THE LOST HEIR, by                 Poet Analysis     Poet's Biography
First Line: One day, as I was going by
Last Line: "bone in his skin!"
Subject(s): Children - Lost


ONE day, as I was going by
That part of Holborn christened High,
I heard a loud and sudden cry
That chilled my very blood;
And lo! from out a dirty alley,
Where pigs and Irish wont to rally,
I saw a crazy woman sally,
Bedaubed with grease and mud.
She turned her East, she turned her West,
Staring like Pythoness possest,
With streaming hair and heaving breast,
As one stark mad with grief.
This way and that she wildly ran,
Jostling with woman and with man, --
Her right hand held a frying-pan,
The left a lump of beef.
At last her frenzy seemed to reach
A point just capable of speech,
And with a tone almost a screech,
As wild as ocean bird's,
Or female ranter moved to preach,
She gave her "sorrow words."
"O Lord! O dear, my heart will break, I shall go
stick stark staring wild!
Has ever a one seen anything about the streets
like a crying lost-looking child?
Lawk help me, I don't know where to look, or to
run, if I only knew which way --
A Child as is lost about London streets, and especially
Seven Dials, is a needle in a bottle of hay.

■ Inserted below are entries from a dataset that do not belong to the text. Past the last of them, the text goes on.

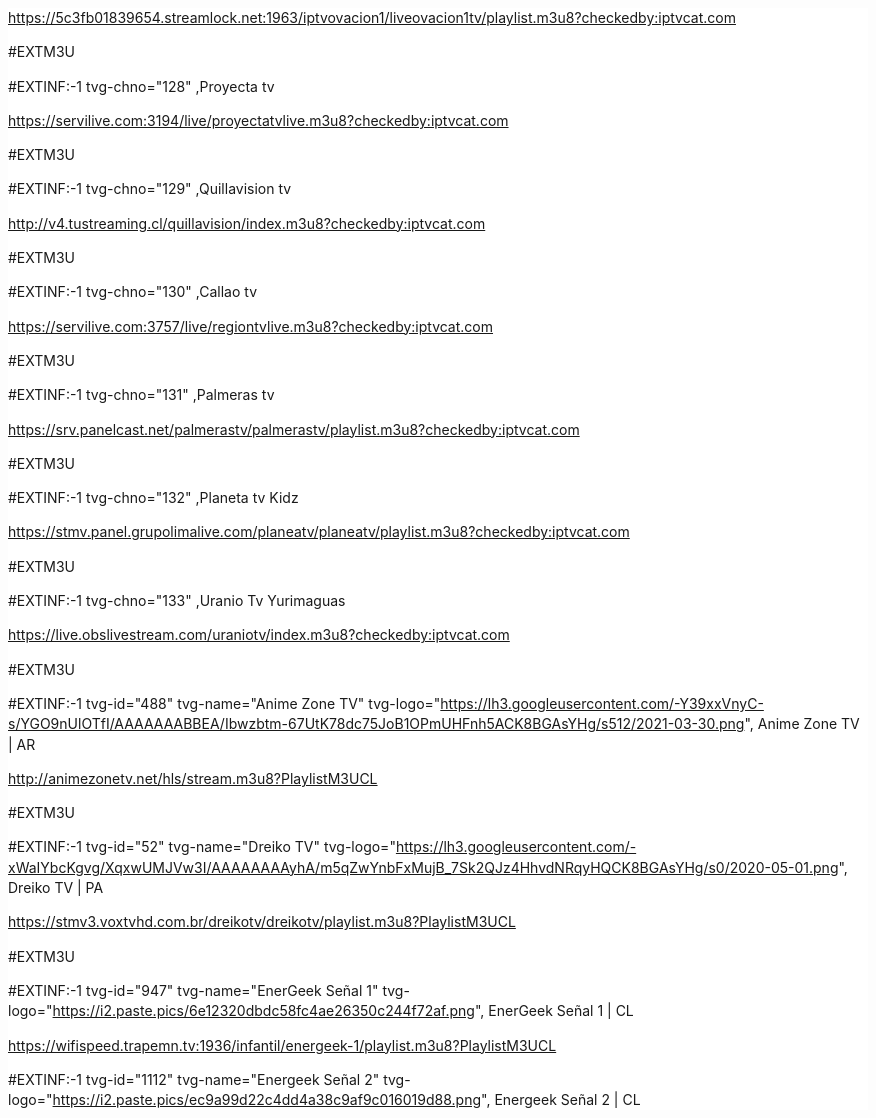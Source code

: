 https://5c3fb01839654.streamlock.net:1963/iptvovacion1/liveovacion1tv/playlist.m3u8?checkedby:iptvcat.com


#EXTM3U

#EXTINF:-1 tvg-chno="128" ,Proyecta tv

https://servilive.com:3194/live/proyectatvlive.m3u8?checkedby:iptvcat.com

#EXTM3U

#EXTINF:-1 tvg-chno="129" ,Quillavision tv

http://v4.tustreaming.cl/quillavision/index.m3u8?checkedby:iptvcat.com

#EXTM3U

#EXTINF:-1 tvg-chno="130" ,Callao tv

https://servilive.com:3757/live/regiontvlive.m3u8?checkedby:iptvcat.com

#EXTM3U

#EXTINF:-1 tvg-chno="131" ,Palmeras tv

https://srv.panelcast.net/palmerastv/palmerastv/playlist.m3u8?checkedby:iptvcat.com

#EXTM3U

#EXTINF:-1 tvg-chno="132" ,Planeta tv Kidz

https://stmv.panel.grupolimalive.com/planeatv/planeatv/playlist.m3u8?checkedby:iptvcat.com


#EXTM3U

#EXTINF:-1 tvg-chno="133" ,Uranio Tv Yurimaguas

https://live.obslivestream.com/uraniotv/index.m3u8?checkedby:iptvcat.com

#EXTM3U

#EXTINF:-1 tvg-id="488" tvg-name="Anime Zone TV" tvg-logo="https://lh3.googleusercontent.com/-Y39xxVnyC-s/YGO9nUlOTfI/AAAAAAABBEA/Ibwzbtm-67UtK78dc75JoB1OPmUHFnh5ACK8BGAsYHg/s512/2021-03-30.png", Anime Zone TV | AR

http://animezonetv.net/hls/stream.m3u8?PlaylistM3UCL

#EXTM3U

#EXTINF:-1 tvg-id="52" tvg-name="Dreiko TV" tvg-logo="https://lh3.googleusercontent.com/-xWaIYbcKgvg/XqxwUMJVw3I/AAAAAAAAyhA/m5qZwYnbFxMujB_7Sk2QJz4HhvdNRqyHQCK8BGAsYHg/s0/2020-05-01.png", Dreiko TV | PA

https://stmv3.voxtvhd.com.br/dreikotv/dreikotv/playlist.m3u8?PlaylistM3UCL

#EXTM3U

#EXTINF:-1 tvg-id="947" tvg-name="EnerGeek Señal 1" tvg-logo="https://i2.paste.pics/6e12320dbdc58fc4ae26350c244f72af.png", EnerGeek Señal 1 | CL

https://wifispeed.trapemn.tv:1936/infantil/energeek-1/playlist.m3u8?PlaylistM3UCL

#EXTINF:-1 tvg-id="1112" tvg-name="Energeek Señal 2" tvg-logo="https://i2.paste.pics/ec9a99d22c4dd4a38c9af9c016019d88.png", Energeek Señal 2 | CL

I am all in a quiver -- get out of my sight, do, you
wretch, you little Kitty M'Nab!
You promised to have half an eye to him, you
know you did, you dirty deceitful young
drab.
The last time as ever I see him, poor thing, was
with my own blessed Motherly eyes,
Sitting as good as gold in the gutter, a playing at
making little dirt-pies.
I wonder he left the court, where he was better off
than all the other young boys,
With two bricks, an old shoe, nine oyster-shells,
and a dead kitten by way of toys.
When his father comes home, and he always comes
home as sure as ever the clock strikes one,
He'll be rampant, he will, at his child being lost;
and the beef and the inguns not done!
La bless you, good folks, mind your own concerns,
and don't be making a mob in the street;
O Sergeant M'Farlane! you have not come across
my poor little boy, have you, in your beat?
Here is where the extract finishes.